▶ **PROBLEM DESCRIPTION**:
Copy each line of the records below that has "used" in it.
^^^^^^^^
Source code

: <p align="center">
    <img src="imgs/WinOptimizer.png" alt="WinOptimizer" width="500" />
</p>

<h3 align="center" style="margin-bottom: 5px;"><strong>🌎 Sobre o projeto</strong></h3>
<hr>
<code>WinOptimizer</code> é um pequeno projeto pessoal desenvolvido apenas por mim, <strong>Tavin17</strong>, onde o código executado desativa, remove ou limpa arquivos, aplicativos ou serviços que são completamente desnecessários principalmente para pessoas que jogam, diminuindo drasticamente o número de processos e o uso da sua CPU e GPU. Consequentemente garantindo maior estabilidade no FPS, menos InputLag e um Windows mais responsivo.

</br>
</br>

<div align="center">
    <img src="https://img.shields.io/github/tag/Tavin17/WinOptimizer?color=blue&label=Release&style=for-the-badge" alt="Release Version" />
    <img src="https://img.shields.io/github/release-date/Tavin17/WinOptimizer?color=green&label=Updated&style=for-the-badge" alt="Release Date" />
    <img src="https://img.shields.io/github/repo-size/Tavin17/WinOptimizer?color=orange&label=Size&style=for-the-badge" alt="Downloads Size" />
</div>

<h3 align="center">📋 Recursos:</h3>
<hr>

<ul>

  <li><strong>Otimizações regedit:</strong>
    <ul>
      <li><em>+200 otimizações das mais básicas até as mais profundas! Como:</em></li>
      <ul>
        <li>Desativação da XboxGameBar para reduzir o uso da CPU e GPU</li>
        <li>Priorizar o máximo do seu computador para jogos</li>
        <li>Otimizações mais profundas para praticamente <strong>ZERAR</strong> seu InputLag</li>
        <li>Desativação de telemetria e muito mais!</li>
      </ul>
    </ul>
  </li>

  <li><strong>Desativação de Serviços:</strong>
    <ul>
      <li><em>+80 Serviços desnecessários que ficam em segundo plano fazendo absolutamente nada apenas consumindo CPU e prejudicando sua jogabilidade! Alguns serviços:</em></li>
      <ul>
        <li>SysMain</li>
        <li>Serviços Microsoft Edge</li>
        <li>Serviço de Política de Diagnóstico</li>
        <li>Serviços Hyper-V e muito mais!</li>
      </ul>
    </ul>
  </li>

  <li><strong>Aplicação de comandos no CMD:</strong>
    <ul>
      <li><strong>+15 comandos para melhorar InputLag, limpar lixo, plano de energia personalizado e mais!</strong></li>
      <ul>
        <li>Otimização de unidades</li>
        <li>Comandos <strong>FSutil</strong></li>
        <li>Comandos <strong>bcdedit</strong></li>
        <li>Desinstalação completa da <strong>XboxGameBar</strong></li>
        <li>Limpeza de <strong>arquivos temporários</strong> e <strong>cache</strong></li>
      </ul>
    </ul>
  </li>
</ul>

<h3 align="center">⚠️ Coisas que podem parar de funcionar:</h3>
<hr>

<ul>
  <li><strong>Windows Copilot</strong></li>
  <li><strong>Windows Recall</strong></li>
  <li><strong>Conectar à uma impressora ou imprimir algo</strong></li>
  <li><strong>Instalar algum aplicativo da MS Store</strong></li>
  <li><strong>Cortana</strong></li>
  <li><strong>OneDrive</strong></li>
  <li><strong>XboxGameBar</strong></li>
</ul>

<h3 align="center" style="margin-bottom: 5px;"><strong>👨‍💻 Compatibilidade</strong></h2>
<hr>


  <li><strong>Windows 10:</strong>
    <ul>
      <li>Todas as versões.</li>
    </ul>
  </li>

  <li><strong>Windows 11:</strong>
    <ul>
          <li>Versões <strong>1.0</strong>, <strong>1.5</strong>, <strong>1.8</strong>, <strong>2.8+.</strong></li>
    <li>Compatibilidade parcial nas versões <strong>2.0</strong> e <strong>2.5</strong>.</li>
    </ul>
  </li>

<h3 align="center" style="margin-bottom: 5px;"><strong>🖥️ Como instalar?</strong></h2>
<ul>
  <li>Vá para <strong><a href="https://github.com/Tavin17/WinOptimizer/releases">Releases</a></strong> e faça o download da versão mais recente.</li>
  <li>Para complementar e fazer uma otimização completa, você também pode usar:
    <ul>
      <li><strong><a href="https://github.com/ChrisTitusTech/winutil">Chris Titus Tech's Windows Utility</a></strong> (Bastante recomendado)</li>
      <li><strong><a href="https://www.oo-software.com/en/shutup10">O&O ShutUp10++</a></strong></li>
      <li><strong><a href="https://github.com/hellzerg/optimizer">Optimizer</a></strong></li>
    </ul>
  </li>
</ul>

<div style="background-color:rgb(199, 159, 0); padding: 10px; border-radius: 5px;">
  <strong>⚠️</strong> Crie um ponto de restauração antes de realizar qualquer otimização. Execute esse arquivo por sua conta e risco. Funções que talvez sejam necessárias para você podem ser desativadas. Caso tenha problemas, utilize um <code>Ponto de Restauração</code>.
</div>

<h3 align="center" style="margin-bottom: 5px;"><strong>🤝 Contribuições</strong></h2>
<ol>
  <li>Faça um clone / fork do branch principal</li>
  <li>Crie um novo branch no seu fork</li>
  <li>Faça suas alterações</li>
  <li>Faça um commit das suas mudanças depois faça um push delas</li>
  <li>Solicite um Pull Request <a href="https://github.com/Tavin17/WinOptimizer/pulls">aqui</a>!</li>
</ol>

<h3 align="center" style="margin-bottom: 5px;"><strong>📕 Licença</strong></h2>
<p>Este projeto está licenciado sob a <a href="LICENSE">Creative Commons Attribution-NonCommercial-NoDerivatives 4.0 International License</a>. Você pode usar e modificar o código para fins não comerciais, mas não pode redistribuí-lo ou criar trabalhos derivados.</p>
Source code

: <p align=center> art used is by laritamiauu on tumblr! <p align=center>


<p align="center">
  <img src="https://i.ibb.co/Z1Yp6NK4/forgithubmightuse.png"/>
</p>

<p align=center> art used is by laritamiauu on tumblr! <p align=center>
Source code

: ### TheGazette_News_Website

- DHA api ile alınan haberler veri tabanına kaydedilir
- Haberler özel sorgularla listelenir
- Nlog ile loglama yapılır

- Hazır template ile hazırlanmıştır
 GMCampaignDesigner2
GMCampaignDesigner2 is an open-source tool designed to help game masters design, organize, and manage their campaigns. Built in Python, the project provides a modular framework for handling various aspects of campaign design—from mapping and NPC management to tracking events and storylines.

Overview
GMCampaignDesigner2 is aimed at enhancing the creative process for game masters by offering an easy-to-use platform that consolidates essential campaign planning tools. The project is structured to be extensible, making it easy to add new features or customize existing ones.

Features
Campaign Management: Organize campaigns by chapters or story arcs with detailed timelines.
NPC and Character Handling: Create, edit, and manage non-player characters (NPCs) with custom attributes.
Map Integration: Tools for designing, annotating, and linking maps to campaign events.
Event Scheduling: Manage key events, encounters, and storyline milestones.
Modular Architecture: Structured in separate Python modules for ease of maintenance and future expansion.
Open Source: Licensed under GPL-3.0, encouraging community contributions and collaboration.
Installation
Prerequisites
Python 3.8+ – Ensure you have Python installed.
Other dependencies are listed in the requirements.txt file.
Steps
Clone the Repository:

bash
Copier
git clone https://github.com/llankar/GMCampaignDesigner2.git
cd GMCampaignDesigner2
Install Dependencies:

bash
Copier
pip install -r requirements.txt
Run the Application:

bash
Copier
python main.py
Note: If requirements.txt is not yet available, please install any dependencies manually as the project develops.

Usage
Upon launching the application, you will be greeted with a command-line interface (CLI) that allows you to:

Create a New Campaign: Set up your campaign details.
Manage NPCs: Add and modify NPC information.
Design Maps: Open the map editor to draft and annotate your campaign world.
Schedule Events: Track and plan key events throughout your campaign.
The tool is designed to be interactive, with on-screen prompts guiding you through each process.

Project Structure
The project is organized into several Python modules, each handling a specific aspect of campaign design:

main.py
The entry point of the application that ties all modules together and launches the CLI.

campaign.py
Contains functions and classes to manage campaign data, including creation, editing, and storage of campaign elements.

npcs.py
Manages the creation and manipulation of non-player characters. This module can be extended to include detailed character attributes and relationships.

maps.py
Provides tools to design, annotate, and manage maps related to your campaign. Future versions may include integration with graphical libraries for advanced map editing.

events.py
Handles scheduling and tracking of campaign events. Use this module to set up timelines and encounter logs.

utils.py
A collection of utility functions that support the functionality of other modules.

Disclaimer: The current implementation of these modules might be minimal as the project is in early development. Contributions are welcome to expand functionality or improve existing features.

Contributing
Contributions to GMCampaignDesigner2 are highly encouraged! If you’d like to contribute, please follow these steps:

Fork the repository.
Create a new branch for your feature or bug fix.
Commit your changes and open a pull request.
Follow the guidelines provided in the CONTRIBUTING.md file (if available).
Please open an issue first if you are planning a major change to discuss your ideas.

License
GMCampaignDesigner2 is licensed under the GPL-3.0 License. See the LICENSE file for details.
^^^^^^^^
▶ **RESPONSE BOX**:
: <p align=center> art used is by laritamiauu on tumblr! <p align=center>
<p align=center> art used is by laritamiauu on tumblr! <p align=center>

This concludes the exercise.